[Records supplied]
----

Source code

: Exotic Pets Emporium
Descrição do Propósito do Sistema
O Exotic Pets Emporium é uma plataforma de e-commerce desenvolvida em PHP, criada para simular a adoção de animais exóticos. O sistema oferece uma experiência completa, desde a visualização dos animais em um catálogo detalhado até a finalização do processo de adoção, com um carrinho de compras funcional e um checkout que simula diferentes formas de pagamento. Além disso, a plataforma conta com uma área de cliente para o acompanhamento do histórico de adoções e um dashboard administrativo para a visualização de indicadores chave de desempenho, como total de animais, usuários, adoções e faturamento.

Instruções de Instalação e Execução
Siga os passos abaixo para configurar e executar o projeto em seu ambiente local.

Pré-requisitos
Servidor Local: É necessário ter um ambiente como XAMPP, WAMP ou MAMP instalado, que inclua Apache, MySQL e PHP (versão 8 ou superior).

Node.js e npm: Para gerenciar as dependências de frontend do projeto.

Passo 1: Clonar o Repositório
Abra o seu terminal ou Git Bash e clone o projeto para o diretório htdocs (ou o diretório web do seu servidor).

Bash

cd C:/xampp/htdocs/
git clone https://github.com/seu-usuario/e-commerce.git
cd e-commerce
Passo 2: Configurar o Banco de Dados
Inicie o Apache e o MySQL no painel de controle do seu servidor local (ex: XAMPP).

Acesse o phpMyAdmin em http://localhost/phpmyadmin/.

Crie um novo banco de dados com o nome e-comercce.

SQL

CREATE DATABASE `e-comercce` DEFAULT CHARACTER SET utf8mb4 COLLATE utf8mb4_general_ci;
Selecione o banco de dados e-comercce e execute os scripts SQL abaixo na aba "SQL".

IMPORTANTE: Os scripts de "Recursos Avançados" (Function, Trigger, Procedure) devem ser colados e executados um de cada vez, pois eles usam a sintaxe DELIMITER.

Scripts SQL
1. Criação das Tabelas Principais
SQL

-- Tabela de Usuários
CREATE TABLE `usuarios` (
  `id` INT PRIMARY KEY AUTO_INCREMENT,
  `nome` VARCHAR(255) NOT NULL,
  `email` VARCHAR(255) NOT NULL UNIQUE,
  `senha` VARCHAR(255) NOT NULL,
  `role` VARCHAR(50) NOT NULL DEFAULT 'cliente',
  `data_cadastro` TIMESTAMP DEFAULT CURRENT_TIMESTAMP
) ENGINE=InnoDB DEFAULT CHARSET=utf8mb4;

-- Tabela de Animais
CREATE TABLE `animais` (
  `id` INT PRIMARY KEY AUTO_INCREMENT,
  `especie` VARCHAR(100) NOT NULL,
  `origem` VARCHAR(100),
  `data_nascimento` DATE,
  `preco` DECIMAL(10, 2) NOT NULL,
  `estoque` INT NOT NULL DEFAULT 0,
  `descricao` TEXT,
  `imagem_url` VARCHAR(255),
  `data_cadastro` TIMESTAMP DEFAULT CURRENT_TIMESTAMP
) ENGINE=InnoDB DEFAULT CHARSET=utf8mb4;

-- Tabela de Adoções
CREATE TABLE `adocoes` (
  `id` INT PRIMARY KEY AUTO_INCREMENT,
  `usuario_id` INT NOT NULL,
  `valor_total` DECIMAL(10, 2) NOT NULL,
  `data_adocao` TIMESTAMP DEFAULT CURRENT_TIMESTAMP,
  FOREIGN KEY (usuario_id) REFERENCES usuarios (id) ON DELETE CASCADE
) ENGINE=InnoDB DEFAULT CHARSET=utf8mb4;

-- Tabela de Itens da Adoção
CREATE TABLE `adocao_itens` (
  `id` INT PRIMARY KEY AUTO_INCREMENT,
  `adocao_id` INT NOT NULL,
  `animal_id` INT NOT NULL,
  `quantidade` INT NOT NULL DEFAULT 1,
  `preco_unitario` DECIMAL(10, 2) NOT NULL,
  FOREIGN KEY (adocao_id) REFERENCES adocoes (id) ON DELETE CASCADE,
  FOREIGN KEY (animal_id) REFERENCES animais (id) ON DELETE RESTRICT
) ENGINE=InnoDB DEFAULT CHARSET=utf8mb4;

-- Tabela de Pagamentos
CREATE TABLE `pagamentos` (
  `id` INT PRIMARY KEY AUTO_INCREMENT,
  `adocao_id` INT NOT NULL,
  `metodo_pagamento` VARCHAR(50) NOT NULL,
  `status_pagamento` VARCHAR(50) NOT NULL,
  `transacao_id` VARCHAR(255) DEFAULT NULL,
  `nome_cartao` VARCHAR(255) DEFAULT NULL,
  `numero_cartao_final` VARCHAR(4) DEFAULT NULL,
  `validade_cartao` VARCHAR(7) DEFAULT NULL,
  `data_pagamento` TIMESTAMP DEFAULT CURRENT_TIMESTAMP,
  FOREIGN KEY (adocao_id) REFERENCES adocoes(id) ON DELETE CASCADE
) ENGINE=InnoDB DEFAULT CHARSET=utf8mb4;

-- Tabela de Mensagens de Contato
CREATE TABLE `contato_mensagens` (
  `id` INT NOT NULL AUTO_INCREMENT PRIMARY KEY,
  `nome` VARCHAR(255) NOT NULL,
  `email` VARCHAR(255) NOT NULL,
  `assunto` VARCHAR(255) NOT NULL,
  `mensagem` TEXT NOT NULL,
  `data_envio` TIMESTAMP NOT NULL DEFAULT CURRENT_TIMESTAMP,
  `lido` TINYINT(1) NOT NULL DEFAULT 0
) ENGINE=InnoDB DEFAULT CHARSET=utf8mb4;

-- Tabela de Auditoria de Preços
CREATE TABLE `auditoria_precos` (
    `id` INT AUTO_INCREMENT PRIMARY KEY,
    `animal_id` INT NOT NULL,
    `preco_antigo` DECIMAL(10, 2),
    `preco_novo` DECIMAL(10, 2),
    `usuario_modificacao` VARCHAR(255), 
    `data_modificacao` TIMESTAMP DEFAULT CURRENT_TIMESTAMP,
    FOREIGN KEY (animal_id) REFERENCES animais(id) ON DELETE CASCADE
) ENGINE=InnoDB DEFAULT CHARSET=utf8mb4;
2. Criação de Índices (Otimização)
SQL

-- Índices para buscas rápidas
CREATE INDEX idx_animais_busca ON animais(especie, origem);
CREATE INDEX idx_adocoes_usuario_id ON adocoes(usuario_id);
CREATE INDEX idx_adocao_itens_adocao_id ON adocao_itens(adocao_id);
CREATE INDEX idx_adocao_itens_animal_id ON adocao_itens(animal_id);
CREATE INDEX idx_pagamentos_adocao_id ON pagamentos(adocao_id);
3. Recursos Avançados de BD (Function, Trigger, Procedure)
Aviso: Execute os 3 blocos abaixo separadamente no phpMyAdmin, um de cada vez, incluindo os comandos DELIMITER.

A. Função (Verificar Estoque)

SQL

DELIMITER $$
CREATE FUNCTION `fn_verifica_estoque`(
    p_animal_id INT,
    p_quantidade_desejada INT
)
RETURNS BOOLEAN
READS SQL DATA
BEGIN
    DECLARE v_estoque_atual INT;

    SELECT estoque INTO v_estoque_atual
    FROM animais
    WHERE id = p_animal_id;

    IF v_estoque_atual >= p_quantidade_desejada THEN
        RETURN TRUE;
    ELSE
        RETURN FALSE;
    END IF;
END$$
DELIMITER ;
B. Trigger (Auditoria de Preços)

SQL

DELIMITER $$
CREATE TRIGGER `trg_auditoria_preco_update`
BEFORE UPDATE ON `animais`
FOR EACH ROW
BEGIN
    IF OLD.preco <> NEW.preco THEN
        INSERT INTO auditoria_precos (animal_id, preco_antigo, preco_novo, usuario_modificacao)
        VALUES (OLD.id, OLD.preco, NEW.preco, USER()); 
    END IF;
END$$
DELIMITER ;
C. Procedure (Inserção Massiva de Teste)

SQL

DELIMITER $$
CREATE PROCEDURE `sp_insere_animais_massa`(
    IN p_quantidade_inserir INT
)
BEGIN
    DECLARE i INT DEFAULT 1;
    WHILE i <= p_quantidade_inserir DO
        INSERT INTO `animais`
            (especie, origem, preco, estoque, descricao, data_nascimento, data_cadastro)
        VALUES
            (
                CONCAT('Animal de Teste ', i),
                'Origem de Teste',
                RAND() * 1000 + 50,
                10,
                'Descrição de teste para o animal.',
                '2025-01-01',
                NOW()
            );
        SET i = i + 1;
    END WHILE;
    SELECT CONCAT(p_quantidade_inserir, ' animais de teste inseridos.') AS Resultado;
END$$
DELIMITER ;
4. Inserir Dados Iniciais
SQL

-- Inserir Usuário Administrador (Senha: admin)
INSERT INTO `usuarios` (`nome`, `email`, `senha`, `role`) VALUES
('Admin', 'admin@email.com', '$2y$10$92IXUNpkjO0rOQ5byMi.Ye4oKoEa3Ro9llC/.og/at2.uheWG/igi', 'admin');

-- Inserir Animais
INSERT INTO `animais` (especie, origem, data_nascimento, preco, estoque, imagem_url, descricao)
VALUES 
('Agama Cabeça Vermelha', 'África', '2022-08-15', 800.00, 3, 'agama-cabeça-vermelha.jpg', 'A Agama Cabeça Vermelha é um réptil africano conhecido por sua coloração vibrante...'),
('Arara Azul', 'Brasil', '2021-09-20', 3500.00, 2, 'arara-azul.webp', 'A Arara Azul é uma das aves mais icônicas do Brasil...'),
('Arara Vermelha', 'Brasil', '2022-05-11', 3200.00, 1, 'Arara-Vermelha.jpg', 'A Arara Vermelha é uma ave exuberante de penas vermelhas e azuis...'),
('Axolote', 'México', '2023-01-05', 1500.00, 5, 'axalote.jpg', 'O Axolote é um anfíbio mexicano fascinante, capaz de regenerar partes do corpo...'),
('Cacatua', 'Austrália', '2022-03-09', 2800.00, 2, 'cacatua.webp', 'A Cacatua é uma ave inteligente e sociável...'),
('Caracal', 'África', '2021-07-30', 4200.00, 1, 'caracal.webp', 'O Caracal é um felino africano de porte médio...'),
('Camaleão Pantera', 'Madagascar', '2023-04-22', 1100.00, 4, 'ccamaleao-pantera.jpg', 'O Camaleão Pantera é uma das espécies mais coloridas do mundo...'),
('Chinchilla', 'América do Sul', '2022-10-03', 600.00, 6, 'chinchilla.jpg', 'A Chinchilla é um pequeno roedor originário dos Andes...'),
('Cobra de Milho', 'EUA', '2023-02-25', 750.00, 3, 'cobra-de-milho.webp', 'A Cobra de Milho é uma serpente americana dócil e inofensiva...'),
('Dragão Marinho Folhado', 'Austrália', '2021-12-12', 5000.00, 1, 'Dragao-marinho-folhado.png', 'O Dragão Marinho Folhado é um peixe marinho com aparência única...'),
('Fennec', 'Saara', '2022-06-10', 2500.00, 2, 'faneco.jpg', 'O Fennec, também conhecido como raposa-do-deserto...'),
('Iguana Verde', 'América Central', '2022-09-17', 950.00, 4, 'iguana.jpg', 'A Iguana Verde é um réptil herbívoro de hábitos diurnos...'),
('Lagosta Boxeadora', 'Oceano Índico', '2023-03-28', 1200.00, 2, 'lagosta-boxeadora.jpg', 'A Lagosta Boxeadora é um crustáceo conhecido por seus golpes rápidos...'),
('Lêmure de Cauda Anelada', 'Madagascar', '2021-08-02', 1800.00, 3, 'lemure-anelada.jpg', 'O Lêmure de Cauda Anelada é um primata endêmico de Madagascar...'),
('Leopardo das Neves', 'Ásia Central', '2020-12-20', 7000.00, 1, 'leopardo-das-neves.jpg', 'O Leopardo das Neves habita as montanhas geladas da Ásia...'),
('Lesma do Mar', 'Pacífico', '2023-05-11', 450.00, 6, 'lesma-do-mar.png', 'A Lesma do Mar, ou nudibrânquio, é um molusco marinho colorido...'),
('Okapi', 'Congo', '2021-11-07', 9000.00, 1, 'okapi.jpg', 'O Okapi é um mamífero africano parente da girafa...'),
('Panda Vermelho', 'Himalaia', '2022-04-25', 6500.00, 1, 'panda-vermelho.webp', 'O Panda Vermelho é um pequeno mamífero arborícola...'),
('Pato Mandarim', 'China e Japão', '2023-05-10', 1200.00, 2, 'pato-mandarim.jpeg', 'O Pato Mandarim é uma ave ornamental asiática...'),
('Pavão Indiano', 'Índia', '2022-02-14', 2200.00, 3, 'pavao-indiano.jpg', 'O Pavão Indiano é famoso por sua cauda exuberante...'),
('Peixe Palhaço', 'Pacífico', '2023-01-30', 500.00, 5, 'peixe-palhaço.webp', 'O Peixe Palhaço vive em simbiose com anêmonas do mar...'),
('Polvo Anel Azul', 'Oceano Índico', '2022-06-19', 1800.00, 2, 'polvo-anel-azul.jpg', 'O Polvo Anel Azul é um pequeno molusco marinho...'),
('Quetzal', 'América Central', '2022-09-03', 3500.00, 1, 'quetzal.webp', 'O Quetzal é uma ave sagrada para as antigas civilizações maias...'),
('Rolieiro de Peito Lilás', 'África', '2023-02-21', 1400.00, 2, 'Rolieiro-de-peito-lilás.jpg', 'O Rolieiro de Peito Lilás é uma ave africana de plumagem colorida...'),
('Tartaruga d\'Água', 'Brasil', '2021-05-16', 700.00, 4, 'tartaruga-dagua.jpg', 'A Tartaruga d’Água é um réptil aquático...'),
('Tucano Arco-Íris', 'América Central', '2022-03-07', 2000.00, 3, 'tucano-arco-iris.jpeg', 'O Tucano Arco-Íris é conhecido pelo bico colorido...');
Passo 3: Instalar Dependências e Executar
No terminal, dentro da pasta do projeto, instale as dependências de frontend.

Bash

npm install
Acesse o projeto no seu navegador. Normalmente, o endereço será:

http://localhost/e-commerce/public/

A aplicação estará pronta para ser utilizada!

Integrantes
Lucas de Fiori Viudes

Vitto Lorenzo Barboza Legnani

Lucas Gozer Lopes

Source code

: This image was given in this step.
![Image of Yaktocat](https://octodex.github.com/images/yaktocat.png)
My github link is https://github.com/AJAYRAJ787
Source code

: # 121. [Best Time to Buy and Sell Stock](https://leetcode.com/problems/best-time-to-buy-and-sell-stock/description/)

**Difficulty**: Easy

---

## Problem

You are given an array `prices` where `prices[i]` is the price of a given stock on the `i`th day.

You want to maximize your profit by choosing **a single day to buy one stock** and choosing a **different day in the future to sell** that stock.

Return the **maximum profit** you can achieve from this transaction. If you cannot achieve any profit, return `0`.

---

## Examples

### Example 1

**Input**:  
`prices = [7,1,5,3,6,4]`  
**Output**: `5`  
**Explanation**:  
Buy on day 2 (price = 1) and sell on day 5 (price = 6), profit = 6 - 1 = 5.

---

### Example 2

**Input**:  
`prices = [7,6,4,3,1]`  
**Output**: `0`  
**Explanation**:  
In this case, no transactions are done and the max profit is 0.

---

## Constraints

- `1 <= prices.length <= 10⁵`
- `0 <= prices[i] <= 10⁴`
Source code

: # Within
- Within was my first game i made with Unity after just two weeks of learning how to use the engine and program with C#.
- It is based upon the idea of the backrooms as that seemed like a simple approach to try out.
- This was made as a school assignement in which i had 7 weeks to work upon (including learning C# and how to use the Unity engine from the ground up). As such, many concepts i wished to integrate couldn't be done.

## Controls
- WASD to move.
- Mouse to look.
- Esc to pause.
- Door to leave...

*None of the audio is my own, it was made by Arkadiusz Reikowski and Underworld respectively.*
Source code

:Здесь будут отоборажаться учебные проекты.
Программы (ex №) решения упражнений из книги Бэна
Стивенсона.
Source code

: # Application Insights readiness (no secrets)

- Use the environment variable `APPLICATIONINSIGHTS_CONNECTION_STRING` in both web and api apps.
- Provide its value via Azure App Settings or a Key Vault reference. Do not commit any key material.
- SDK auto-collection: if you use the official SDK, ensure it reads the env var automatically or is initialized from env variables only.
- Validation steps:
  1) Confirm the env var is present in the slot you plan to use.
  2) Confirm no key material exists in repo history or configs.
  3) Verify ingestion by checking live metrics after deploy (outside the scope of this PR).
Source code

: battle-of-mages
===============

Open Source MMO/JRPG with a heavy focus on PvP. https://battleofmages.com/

----

[Assignment]
Above are records; repeat only the lines starting at the line with "You are given" and ending at the line with "### Example 1", exactly as they appear, both included.

[Result]
You are given an array `prices` where `prices[i]` is the price of a given stock on the `i`th day.

You want to maximize your profit by choosing **a single day to buy one stock** and choosing a **different day in the future to sell** that stock.

Return the **maximum profit** you can achieve from this transaction. If you cannot achieve any profit, return `0`.

---

## Examples

### Example 1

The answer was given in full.